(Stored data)

******************************

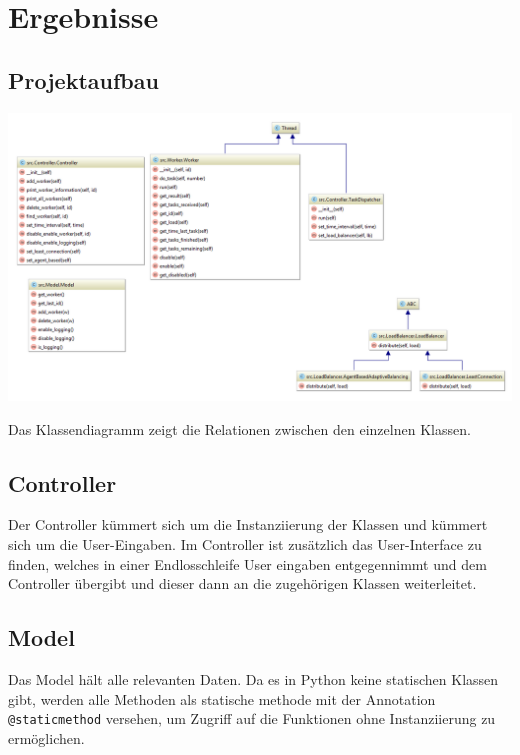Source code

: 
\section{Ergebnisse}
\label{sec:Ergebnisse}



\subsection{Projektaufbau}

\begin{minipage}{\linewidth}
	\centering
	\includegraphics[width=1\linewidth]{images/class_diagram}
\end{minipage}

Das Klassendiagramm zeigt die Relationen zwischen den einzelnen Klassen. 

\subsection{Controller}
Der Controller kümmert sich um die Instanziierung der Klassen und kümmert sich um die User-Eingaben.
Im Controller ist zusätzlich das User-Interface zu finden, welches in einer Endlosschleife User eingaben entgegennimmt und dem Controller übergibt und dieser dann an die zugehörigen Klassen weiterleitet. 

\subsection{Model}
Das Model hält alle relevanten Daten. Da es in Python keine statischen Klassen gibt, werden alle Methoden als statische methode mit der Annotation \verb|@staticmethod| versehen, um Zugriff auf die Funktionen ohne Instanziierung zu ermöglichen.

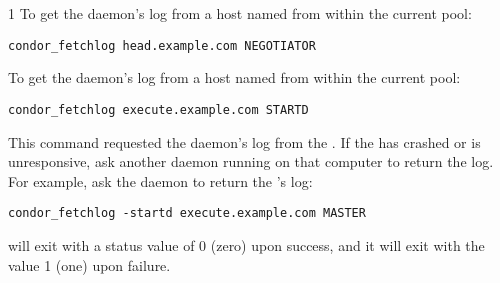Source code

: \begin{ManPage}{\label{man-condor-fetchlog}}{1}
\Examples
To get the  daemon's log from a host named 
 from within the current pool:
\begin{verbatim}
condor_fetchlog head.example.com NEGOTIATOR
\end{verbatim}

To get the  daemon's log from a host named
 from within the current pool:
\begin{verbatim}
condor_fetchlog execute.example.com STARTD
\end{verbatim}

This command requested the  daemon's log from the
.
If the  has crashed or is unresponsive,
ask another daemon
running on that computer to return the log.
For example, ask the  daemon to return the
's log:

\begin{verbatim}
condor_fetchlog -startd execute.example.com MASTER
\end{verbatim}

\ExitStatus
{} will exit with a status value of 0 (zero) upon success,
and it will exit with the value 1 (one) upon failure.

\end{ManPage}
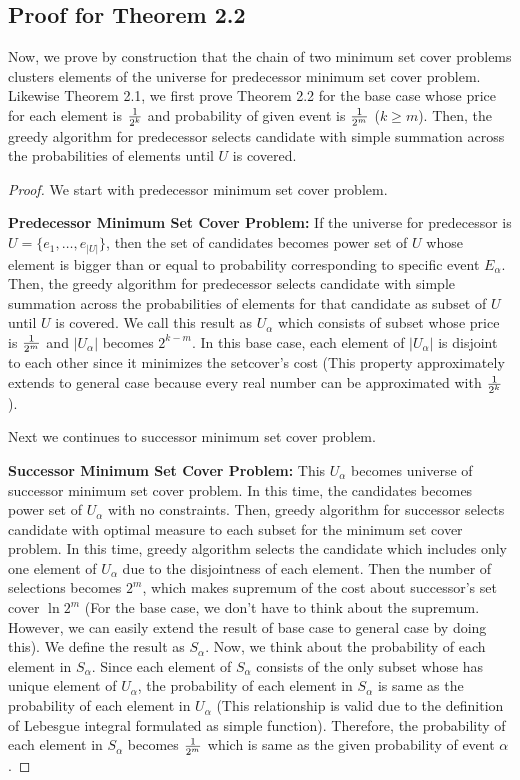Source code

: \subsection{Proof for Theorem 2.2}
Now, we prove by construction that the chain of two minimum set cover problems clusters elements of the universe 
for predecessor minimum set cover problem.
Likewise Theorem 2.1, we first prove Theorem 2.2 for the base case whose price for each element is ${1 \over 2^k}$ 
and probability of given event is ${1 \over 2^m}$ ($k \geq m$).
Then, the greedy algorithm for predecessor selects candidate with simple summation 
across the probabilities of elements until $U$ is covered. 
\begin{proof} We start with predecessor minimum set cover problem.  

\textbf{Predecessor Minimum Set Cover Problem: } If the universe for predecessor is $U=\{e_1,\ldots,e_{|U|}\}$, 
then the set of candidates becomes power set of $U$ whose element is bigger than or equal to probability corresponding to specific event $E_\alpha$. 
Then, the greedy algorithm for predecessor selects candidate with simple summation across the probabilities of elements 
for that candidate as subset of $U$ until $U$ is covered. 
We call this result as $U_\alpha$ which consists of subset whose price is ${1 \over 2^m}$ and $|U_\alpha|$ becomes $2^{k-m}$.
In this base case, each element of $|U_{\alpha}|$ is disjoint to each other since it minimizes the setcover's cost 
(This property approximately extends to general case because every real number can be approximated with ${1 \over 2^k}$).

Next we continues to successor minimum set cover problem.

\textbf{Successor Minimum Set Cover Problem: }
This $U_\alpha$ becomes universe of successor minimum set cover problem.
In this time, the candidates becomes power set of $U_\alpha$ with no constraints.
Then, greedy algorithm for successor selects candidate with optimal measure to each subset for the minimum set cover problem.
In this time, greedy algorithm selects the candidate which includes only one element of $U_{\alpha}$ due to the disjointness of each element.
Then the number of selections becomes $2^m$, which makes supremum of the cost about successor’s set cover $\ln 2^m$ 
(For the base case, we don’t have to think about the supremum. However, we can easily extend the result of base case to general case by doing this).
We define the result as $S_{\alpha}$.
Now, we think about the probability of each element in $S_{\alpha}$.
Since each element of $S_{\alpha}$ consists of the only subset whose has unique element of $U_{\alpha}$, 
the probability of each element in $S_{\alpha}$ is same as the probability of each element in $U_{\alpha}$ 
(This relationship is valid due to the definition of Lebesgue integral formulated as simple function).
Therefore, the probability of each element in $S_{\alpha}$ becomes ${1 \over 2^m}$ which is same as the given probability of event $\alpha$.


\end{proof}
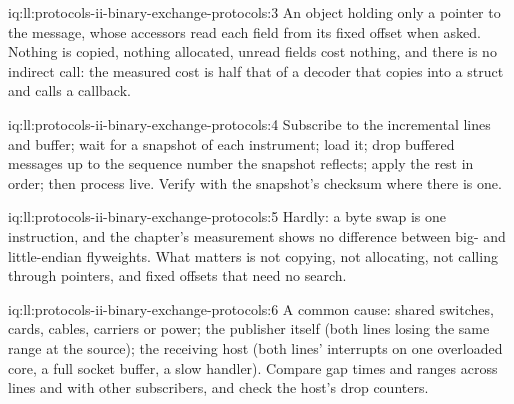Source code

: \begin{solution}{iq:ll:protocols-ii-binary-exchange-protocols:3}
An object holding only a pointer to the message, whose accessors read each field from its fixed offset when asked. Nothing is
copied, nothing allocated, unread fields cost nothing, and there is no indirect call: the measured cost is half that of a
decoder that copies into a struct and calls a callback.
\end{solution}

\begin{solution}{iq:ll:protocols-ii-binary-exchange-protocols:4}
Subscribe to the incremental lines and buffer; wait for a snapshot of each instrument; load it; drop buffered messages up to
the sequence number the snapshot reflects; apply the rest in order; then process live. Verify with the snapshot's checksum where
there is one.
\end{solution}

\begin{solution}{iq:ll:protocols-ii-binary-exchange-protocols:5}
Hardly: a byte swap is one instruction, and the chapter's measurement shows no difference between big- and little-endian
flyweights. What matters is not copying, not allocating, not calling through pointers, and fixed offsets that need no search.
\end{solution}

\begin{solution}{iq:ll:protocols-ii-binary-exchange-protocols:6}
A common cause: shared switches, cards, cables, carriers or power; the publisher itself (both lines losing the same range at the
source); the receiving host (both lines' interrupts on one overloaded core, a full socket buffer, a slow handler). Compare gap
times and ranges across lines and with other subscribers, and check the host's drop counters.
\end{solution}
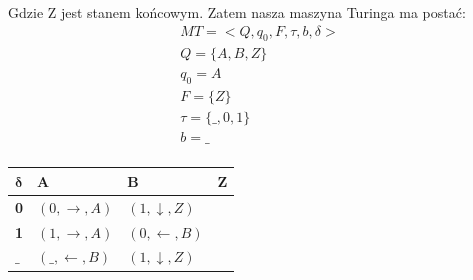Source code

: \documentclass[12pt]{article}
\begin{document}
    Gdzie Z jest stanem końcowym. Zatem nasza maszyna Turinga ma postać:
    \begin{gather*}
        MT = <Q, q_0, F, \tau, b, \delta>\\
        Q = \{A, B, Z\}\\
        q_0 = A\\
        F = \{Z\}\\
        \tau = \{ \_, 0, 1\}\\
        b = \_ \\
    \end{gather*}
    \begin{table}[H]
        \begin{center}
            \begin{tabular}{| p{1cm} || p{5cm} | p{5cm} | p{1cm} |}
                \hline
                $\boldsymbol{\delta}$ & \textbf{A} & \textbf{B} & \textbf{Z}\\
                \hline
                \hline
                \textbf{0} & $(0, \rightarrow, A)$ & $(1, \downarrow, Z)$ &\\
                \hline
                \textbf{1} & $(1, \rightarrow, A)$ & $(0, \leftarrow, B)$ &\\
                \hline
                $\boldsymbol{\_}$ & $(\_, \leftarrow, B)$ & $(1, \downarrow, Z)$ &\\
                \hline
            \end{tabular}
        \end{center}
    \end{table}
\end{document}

******************************

◆ What is expected ◆
Copy all the lines above that hold the string "upon".

◆ Task output ◆
{} will exit with a status value of 0 (zero) upon success,
and it will exit with the value 1 (one) upon failure.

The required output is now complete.